- The Lord Fyfe of Fairfield

Member of the House of Lords
- Lord Temporal
- Life peerage 16 May 2000 – 1 February 2011

Personal details
- Born: 10 April 1941
- Died: 1 February 2011 (aged 69)

= Lennox Fyfe, Baron Fyfe of Fairfield =

George Lennox ("Len") Fyfe, Baron Fyfe of Fairfield (10 April 1941 – 1 February 2011) was a British politician and life peer who sat as a Labour and Co-operative member of the House of Lords.

Fyfe was born at Sauchie, Clackmannanshire, the son of George Lennox Fyfe and Elizabeth Struthers Fyfe.
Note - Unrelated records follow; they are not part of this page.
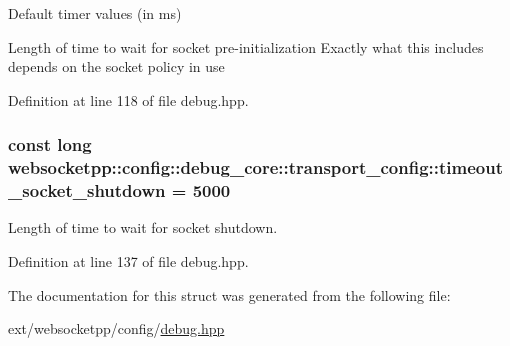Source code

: Default timer values (in ms) 

Length of time to wait for socket pre-\/initialization Exactly what this includes depends on the socket policy in use 

Definition at line 118 of file debug.\+hpp.

\hypertarget{structwebsocketpp_1_1config_1_1debug__core_1_1transport__config_a8d8f7daa43c1fd23d227f3f20e71ceb5}{}
\subsubsection[{timeout\+\_\+socket\+\_\+shutdown}]{\setlength{\rightskip}{0pt plus 5cm}const long websocketpp\+::config\+::debug\+\_\+core\+::transport\+\_\+config\+::timeout\+\_\+socket\+\_\+shutdown = 5000\hspace{0.3cm}{\ttfamily [static]}}\label{structwebsocketpp_1_1config_1_1debug__core_1_1transport__config_a8d8f7daa43c1fd23d227f3f20e71ceb5}


Length of time to wait for socket shutdown. 



Definition at line 137 of file debug.\+hpp.



The documentation for this struct was generated from the following file\+:\begin{DoxyCompactItemize}
\item 
ext/websocketpp/config/\hyperlink{debug_8hpp}{debug.\+hpp}\end{DoxyCompactItemize}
He was educated at Alloa Academy and Co-operative College, Loughborough.

Fyfe made his career in the Co-operative movement, initially in Scotland; he was general manager of the Kirriemuir Co-operative Society from 1966 to 1968, and regional manager of the Scottish Co-operative Society from 1968 to 1972. He was group general manager of the Co-operative Wholesale Society from 1972 to 1975. He was Chief Executive of the Leicestershire Co-operative Society from 1975 to 1995, and, following a merger, held the same position at the Midlands Co-operative Society until 2000. He was a member of the East Midlands Economic Planning Council from 1976 to 1979.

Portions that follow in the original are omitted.